23 SES 07 C, Globalisation and Cultural Policies
This paper addresses European and Irish arts and cultural policy as both a form of ‘rhetoric’, or policy intention and ‘reality’, viewed as policy enactment. Taking a sociocultural view, social, economic, cultural and political values cannot be separated from written policies. This paper through a policy analysis identifies both macro and micro perspectives to illuminate and problematise policy surrounding Irish arts communities. The macro policy analysis aims to contextualise the “official perspective” (Bogdan & Biklen, 2007, p. 128) of Irish arts communities through a policy document analysis of key European Union (EU), Irish and local arts and cultural policies. The micro policy document analysis seeks to narrow the gap between rhetoric (policy intention) and reality (policy enactment). Elite interviews with four policymakers illuminated how policies were interpreted and mediated at both national and local levels in practice or ‘reality’.
Through an analysis of key European Union and Irish government documents, this paper investigates the values and remits of arts and cultural policy as they percolate from macro to micro levels. Questions pertaining to how values function within these documents, what approaches within government policies are promoted, and how government is addressing both artistic and political agendas are put forward. Economic values emerged as an overriding theme across the document analysis where a discursive push to show ‘value for money’ was interlinked with arts and cultural development. The affordances and dangers of such an emphasis on the value of the arts to economic agendas are discussed.
A sociocultural lens is employed to theorise the debates of the political and cultural
systems surrounding this paper. Pierre Bourdieu (1977, 1984, 1990, 2002) has
particular theoretical depth for this line of inquiry where his preoccupation
with ‘capital’ extends the idea of capital as a purely economic form to non-monetary
forms; namely, social and cultural capital.
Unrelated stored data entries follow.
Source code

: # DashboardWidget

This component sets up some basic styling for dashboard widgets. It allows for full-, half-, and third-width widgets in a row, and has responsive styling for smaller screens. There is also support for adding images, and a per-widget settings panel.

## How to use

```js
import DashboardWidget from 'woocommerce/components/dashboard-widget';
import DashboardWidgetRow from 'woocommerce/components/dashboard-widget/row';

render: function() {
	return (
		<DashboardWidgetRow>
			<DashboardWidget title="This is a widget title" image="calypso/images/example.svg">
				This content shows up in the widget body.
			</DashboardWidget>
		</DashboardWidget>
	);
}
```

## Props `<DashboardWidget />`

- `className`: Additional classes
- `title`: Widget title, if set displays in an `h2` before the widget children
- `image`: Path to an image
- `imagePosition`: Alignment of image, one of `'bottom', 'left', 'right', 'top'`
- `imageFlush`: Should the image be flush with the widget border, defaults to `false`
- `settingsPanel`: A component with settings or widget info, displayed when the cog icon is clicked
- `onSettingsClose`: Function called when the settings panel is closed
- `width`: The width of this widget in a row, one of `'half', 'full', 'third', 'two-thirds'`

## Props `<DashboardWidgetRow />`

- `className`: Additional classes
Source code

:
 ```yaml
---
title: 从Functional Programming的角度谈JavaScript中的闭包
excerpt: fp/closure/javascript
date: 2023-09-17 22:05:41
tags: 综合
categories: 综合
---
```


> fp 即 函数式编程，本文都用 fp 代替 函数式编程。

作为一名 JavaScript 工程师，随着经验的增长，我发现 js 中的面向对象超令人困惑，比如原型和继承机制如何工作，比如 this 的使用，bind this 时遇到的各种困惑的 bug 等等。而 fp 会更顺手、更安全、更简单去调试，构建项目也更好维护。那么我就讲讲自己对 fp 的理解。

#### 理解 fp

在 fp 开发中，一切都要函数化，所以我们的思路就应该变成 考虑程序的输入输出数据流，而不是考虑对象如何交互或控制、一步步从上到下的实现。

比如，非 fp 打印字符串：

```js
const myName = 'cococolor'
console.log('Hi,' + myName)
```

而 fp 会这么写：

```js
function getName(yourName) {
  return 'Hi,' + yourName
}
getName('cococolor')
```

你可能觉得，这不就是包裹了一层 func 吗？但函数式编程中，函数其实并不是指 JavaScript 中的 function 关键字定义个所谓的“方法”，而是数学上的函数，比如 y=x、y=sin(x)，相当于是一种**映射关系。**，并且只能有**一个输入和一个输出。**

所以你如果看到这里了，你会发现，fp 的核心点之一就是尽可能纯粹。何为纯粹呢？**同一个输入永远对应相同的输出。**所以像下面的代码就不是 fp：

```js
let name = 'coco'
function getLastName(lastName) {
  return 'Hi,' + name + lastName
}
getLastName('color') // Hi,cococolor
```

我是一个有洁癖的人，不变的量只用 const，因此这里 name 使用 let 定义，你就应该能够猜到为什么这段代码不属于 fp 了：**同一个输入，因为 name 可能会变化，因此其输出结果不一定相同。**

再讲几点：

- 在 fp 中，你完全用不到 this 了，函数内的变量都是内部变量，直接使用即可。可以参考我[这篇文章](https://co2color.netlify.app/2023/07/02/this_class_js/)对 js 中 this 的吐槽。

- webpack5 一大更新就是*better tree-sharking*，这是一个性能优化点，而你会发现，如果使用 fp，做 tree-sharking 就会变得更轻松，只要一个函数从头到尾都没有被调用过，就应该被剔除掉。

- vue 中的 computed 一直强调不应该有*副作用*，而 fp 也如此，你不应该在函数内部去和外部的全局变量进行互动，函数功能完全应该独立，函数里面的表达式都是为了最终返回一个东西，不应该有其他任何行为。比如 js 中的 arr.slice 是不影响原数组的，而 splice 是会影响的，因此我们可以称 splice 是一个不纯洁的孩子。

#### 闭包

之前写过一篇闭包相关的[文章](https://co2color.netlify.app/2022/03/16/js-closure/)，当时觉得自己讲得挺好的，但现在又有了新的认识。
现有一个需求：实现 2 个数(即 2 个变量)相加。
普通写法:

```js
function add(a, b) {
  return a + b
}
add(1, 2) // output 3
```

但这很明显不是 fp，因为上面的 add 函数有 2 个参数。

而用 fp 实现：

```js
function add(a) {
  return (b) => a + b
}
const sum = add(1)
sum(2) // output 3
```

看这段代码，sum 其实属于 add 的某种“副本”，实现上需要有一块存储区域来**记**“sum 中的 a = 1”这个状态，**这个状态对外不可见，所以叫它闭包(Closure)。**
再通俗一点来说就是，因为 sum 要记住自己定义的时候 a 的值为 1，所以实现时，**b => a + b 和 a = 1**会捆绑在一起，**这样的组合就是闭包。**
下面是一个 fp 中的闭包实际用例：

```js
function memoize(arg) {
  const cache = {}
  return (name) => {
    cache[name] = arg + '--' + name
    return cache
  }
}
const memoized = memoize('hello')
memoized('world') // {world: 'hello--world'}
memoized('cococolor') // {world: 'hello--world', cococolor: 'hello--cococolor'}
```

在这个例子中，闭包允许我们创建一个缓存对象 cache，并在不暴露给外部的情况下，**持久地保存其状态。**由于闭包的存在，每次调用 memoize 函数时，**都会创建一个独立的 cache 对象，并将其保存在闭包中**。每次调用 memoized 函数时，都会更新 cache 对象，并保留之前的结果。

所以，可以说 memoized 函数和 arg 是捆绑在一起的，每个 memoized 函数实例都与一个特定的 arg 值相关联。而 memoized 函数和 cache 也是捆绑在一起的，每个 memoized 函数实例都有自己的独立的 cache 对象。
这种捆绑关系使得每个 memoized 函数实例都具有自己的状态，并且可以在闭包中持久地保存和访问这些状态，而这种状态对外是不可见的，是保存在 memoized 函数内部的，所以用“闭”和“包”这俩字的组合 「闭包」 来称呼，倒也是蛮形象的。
As such these ‘cultural resources’
are shaped through ‘habitus’ (what is natural and customary) within social worlds.
People and institutions employ these resources within their worlds to establish a ‘field position’ and play within ‘the rules of the game’. Arts and cultural policy are thus used as ‘resources’ for informing and influencing practices to create and reinforce values deemed appropriate by the policymakers.
Since the Maastricht Treaty, the EU have been continually redefining culture to promote EU agendas such as a common European identity, interculturalism, creativity and most significantly economic growth. These agendas or ‘rhetorics’ have caused tensions in reality, and this was reflected in the EU and Irish policies examined. The micro policy analysis investigates how policy intentions are interpreted, mediated and enacted by actual policymakers. This relationship between rhetoric (macro policy) and reality (micro policy) seeks to reveal the perceived ‘gap’ between policy implementation and enactment according to key policymakers.
Bogdan, R., & Biklen, S. (2007). Qualitative research for education: an introduction to theory and methods (5th ed.). Boston: Pearson. Bourdieu, P. (1977). Outline of a theory of practice. Cambridge: Cambridge University Press. Bourdieu, P. (1984). Distinction: a social critique of the judgement of taste. Cambridge, MA: Harvard University Press. Bourdieu, P. (1990). The logic of practice (3rd ed.). Stanford: Stanford Universtiy Press. Bourdieu, P. (2002). Language and symbolic power (6th ed.). Cambridge: Polity Press. Bourdieu, P., & Johnson, R. (1993). The field of cultural production: essays on art and literature. Cambridge: Polity Press. Mason, J. (2002). Qualitative researching (2nd ed.). London: Sage. Prior, L. (2003). Using documents in social research. London: SAGE. Prior, L. (2004). Doing things with documents. In D. Silverman (Ed.), Qualitative analysis. Issues of theory & method (2nd ed., pp. 76-94). London: Sage. Prior, L. (2008). Researching documents: emergent methods. In S. N. Hesse-Biber & P. Leavy (Eds.), Handbook of emergent methods (pp. 111-126). New York, London: Guilford.